→ DATA
- Opening Delimiter -

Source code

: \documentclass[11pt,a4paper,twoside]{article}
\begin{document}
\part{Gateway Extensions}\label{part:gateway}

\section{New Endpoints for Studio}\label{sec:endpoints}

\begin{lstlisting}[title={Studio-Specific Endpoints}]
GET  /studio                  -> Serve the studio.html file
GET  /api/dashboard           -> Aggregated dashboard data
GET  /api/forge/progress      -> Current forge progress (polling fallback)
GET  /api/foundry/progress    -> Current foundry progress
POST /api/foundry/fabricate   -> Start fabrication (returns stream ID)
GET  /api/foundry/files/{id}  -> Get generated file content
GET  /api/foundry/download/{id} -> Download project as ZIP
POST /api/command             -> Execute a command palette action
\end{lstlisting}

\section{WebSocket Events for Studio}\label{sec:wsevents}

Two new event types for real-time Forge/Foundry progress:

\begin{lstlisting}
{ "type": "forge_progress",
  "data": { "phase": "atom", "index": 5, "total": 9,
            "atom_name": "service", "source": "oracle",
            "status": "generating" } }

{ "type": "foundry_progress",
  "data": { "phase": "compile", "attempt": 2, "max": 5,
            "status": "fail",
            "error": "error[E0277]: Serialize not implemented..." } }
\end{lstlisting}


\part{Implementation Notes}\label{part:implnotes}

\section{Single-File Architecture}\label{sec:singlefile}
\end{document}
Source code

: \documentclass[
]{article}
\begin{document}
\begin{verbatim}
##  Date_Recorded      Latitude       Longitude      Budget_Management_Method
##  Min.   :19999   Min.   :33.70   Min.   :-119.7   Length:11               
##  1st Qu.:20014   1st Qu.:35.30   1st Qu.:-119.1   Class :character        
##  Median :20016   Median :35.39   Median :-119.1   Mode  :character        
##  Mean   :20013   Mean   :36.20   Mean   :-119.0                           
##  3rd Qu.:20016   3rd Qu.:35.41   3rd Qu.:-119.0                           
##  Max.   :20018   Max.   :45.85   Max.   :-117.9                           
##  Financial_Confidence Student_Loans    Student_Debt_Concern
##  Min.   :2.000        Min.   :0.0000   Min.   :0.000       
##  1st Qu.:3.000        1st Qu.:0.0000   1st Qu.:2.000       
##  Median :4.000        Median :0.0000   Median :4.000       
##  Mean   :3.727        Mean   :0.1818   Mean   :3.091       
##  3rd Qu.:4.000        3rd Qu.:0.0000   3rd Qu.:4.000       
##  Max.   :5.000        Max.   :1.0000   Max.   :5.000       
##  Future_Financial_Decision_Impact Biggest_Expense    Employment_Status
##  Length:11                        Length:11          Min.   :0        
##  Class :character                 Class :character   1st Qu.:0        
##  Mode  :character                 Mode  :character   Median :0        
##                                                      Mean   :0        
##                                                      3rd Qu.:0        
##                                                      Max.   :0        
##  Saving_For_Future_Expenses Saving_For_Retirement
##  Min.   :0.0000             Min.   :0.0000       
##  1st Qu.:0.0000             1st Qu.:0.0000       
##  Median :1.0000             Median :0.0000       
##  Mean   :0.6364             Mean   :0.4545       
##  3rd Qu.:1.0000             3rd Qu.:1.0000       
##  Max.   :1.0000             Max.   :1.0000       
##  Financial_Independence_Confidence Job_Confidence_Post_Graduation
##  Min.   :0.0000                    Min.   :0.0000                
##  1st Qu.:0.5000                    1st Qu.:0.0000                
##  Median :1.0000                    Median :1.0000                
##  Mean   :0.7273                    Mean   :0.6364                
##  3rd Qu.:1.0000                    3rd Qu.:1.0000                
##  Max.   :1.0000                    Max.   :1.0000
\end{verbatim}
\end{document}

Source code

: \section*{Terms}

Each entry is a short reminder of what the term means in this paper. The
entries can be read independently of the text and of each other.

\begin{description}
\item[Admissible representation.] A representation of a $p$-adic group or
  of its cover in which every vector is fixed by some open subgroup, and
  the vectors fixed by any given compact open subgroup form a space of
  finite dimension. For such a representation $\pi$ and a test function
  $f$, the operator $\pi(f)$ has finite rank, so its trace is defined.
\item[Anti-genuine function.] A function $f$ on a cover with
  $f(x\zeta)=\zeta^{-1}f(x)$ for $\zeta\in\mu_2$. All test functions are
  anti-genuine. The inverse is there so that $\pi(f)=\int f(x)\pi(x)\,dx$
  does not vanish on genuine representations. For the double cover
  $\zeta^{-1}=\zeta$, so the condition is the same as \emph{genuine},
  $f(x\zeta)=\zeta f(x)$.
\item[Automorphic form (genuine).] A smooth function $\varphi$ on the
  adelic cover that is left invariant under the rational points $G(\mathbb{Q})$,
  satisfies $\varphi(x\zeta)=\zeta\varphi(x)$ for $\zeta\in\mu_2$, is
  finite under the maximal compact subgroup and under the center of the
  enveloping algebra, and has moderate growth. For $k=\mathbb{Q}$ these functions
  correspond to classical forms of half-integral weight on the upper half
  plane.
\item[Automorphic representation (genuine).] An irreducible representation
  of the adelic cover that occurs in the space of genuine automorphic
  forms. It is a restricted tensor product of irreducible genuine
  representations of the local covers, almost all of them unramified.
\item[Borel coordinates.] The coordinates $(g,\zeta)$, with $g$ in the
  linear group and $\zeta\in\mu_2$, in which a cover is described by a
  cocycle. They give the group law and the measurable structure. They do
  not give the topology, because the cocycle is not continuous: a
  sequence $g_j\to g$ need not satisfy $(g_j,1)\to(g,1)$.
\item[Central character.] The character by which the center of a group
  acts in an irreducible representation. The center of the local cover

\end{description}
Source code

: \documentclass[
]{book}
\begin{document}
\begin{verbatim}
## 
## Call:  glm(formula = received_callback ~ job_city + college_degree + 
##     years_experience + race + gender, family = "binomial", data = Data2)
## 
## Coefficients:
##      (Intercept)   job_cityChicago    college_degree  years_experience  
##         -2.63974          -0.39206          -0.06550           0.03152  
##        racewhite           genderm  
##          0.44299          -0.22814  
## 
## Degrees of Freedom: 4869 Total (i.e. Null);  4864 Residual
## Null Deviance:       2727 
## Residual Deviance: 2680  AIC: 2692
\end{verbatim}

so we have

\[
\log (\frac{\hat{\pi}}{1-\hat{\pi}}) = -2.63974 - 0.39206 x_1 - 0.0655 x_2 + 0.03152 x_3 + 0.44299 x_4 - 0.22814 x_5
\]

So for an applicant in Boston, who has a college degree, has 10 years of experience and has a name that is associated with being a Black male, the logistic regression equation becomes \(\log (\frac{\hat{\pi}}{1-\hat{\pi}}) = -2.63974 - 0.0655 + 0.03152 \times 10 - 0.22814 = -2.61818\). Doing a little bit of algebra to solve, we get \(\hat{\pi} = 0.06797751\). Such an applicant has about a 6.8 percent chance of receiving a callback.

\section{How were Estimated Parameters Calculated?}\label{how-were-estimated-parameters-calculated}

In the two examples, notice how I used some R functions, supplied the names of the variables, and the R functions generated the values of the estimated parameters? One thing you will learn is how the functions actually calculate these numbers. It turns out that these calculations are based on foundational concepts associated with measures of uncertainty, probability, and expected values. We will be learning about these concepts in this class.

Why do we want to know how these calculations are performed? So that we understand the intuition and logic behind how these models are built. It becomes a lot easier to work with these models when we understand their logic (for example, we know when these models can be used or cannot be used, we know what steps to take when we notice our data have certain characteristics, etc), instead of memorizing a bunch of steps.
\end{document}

- Closing Delimiter -

→ TASK INSTRUCTIONS
Give the data back exactly as it stands.

→ COMPLETED TASK
Source code

: \documentclass[11pt,a4paper,twoside]{article}
\begin{document}
\part{Gateway Extensions}\label{part:gateway}

\section{New Endpoints for Studio}\label{sec:endpoints}

\begin{lstlisting}[title={Studio-Specific Endpoints}]
GET  /studio                  -> Serve the studio.html file
GET  /api/dashboard           -> Aggregated dashboard data
GET  /api/forge/progress      -> Current forge progress (polling fallback)
GET  /api/foundry/progress    -> Current foundry progress
POST /api/foundry/fabricate   -> Start fabrication (returns stream ID)
GET  /api/foundry/files/{id}  -> Get generated file content
GET  /api/foundry/download/{id} -> Download project as ZIP
POST /api/command             -> Execute a command palette action
\end{lstlisting}

\section{WebSocket Events for Studio}\label{sec:wsevents}

Two new event types for real-time Forge/Foundry progress:

\begin{lstlisting}
{ "type": "forge_progress",
  "data": { "phase": "atom", "index": 5, "total": 9,
            "atom_name": "service", "source": "oracle",
            "status": "generating" } }

{ "type": "foundry_progress",
  "data": { "phase": "compile", "attempt": 2, "max": 5,
            "status": "fail",
            "error": "error[E0277]: Serialize not implemented..." } }
\end{lstlisting}


\part{Implementation Notes}\label{part:implnotes}

\section{Single-File Architecture}\label{sec:singlefile}
\end{document}
Source code

: \documentclass[
]{article}
\begin{document}
\begin{verbatim}
##  Date_Recorded      Latitude       Longitude      Budget_Management_Method
##  Min.   :19999   Min.   :33.70   Min.   :-119.7   Length:11               
##  1st Qu.:20014   1st Qu.:35.30   1st Qu.:-119.1   Class :character        
##  Median :20016   Median :35.39   Median :-119.1   Mode  :character        
##  Mean   :20013   Mean   :36.20   Mean   :-119.0                           
##  3rd Qu.:20016   3rd Qu.:35.41   3rd Qu.:-119.0                           
##  Max.   :20018   Max.   :45.85   Max.   :-117.9                           
##  Financial_Confidence Student_Loans    Student_Debt_Concern
##  Min.   :2.000        Min.   :0.0000   Min.   :0.000       
##  1st Qu.:3.000        1st Qu.:0.0000   1st Qu.:2.000       
##  Median :4.000        Median :0.0000   Median :4.000       
##  Mean   :3.727        Mean   :0.1818   Mean   :3.091       
##  3rd Qu.:4.000        3rd Qu.:0.0000   3rd Qu.:4.000       
##  Max.   :5.000        Max.   :1.0000   Max.   :5.000       
##  Future_Financial_Decision_Impact Biggest_Expense    Employment_Status
##  Length:11                        Length:11          Min.   :0        
##  Class :character                 Class :character   1st Qu.:0        
##  Mode  :character                 Mode  :character   Median :0        
##                                                      Mean   :0        
##                                                      3rd Qu.:0        
##                                                      Max.   :0        
##  Saving_For_Future_Expenses Saving_For_Retirement
##  Min.   :0.0000             Min.   :0.0000       
##  1st Qu.:0.0000             1st Qu.:0.0000       
##  Median :1.0000             Median :0.0000       
##  Mean   :0.6364             Mean   :0.4545       
##  3rd Qu.:1.0000             3rd Qu.:1.0000       
##  Max.   :1.0000             Max.   :1.0000       
##  Financial_Independence_Confidence Job_Confidence_Post_Graduation
##  Min.   :0.0000                    Min.   :0.0000                
##  1st Qu.:0.5000                    1st Qu.:0.0000                
##  Median :1.0000                    Median :1.0000                
##  Mean   :0.7273                    Mean   :0.6364                
##  3rd Qu.:1.0000                    3rd Qu.:1.0000                
##  Max.   :1.0000                    Max.   :1.0000
\end{verbatim}
\end{document}

Source code

: \section*{Terms}

Each entry is a short reminder of what the term means in this paper. The
entries can be read independently of the text and of each other.

\begin{description}
\item[Admissible representation.] A representation of a $p$-adic group or
  of its cover in which every vector is fixed by some open subgroup, and
  the vectors fixed by any given compact open subgroup form a space of
  finite dimension. For such a representation $\pi$ and a test function
  $f$, the operator $\pi(f)$ has finite rank, so its trace is defined.
\item[Anti-genuine function.] A function $f$ on a cover with
  $f(x\zeta)=\zeta^{-1}f(x)$ for $\zeta\in\mu_2$. All test functions are
  anti-genuine. The inverse is there so that $\pi(f)=\int f(x)\pi(x)\,dx$
  does not vanish on genuine representations. For the double cover
  $\zeta^{-1}=\zeta$, so the condition is the same as \emph{genuine},
  $f(x\zeta)=\zeta f(x)$.
\item[Automorphic form (genuine).] A smooth function $\varphi$ on the
  adelic cover that is left invariant under the rational points $G(\mathbb{Q})$,
  satisfies $\varphi(x\zeta)=\zeta\varphi(x)$ for $\zeta\in\mu_2$, is
  finite under the maximal compact subgroup and under the center of the
  enveloping algebra, and has moderate growth. For $k=\mathbb{Q}$ these functions
  correspond to classical forms of half-integral weight on the upper half
  plane.
\item[Automorphic representation (genuine).] An irreducible representation
  of the adelic cover that occurs in the space of genuine automorphic
  forms. It is a restricted tensor product of irreducible genuine
  representations of the local covers, almost all of them unramified.
\item[Borel coordinates.] The coordinates $(g,\zeta)$, with $g$ in the
  linear group and $\zeta\in\mu_2$, in which a cover is described by a
  cocycle. They give the group law and the measurable structure. They do
  not give the topology, because the cocycle is not continuous: a
  sequence $g_j\to g$ need not satisfy $(g_j,1)\to(g,1)$.
\item[Central character.] The character by which the center of a group
  acts in an irreducible representation. The center of the local cover

\end{description}
Source code

: \documentclass[
]{book}
\begin{document}
\begin{verbatim}
## 
## Call:  glm(formula = received_callback ~ job_city + college_degree + 
##     years_experience + race + gender, family = "binomial", data = Data2)
## 
## Coefficients:
##      (Intercept)   job_cityChicago    college_degree  years_experience  
##         -2.63974          -0.39206          -0.06550           0.03152  
##        racewhite           genderm  
##          0.44299          -0.22814  
## 
## Degrees of Freedom: 4869 Total (i.e. Null);  4864 Residual
## Null Deviance:       2727 
## Residual Deviance: 2680  AIC: 2692
\end{verbatim}

so we have

\[
\log (\frac{\hat{\pi}}{1-\hat{\pi}}) = -2.63974 - 0.39206 x_1 - 0.0655 x_2 + 0.03152 x_3 + 0.44299 x_4 - 0.22814 x_5
\]

So for an applicant in Boston, who has a college degree, has 10 years of experience and has a name that is associated with being a Black male, the logistic regression equation becomes \(\log (\frac{\hat{\pi}}{1-\hat{\pi}}) = -2.63974 - 0.0655 + 0.03152 \times 10 - 0.22814 = -2.61818\). Doing a little bit of algebra to solve, we get \(\hat{\pi} = 0.06797751\). Such an applicant has about a 6.8 percent chance of receiving a callback.

\section{How were Estimated Parameters Calculated?}\label{how-were-estimated-parameters-calculated}

In the two examples, notice how I used some R functions, supplied the names of the variables, and the R functions generated the values of the estimated parameters? One thing you will learn is how the functions actually calculate these numbers. It turns out that these calculations are based on foundational concepts associated with measures of uncertainty, probability, and expected values. We will be learning about these concepts in this class.

Why do we want to know how these calculations are performed? So that we understand the intuition and logic behind how these models are built. It becomes a lot easier to work with these models when we understand their logic (for example, we know when these models can be used or cannot be used, we know what steps to take when we notice our data have certain characteristics, etc), instead of memorizing a bunch of steps.
\end{document}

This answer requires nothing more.